## Excerpted data
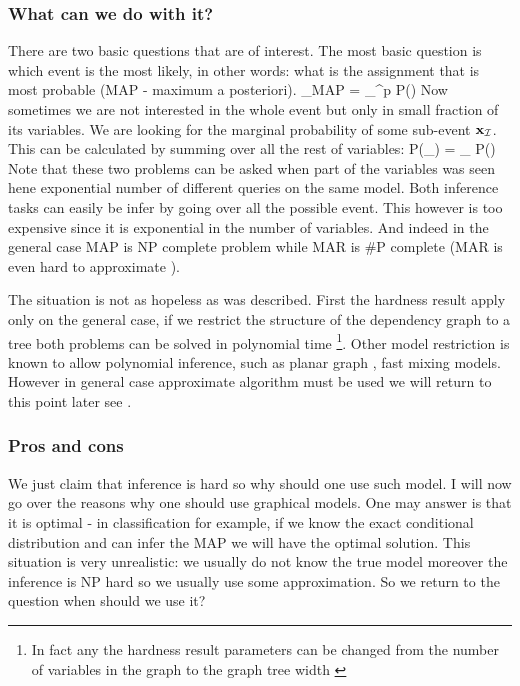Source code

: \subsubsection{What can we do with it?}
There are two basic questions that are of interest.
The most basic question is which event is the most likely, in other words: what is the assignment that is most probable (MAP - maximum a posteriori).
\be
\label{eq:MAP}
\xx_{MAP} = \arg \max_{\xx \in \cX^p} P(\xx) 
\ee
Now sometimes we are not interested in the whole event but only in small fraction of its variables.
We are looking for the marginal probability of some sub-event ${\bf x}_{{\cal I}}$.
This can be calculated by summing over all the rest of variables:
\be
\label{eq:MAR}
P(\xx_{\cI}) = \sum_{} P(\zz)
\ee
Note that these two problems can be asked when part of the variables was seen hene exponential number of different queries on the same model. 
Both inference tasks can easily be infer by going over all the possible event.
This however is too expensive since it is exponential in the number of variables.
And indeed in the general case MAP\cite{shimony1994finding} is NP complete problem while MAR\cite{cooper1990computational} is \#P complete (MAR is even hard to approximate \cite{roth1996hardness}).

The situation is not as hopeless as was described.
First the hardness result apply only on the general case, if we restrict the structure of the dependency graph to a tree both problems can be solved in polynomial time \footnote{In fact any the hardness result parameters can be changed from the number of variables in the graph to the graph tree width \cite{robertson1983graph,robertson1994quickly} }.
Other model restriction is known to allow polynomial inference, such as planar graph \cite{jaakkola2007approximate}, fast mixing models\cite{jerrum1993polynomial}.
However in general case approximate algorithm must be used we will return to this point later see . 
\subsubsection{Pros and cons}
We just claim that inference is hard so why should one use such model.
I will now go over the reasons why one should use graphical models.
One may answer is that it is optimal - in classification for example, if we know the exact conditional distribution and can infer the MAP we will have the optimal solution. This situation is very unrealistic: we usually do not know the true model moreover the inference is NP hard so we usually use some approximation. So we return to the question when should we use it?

* * *

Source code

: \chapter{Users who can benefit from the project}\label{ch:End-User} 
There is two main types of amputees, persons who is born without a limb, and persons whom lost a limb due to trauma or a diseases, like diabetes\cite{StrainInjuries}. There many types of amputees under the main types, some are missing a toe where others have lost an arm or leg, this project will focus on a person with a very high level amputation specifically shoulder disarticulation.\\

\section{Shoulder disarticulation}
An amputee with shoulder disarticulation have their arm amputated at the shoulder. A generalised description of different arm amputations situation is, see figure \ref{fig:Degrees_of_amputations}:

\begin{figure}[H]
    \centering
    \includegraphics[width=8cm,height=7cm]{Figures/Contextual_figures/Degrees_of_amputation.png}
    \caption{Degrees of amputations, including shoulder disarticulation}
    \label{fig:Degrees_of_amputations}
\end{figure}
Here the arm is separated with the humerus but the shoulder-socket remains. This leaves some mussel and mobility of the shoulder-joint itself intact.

## Exercise brief
Show me all lines in the records that contain "case".

## Response area
And indeed in the general case MAP\cite{shimony1994finding} is NP complete problem while MAR\cite{cooper1990computational} is \#P complete (MAR is even hard to approximate \cite{roth1996hardness}).
First the hardness result apply only on the general case, if we restrict the structure of the dependency graph to a tree both problems can be solved in polynomial time \footnote{In fact any the hardness result parameters can be changed from the number of variables in the graph to the graph tree width \cite{robertson1983graph,robertson1994quickly} }.
However in general case approximate algorithm must be used we will return to this point later see . 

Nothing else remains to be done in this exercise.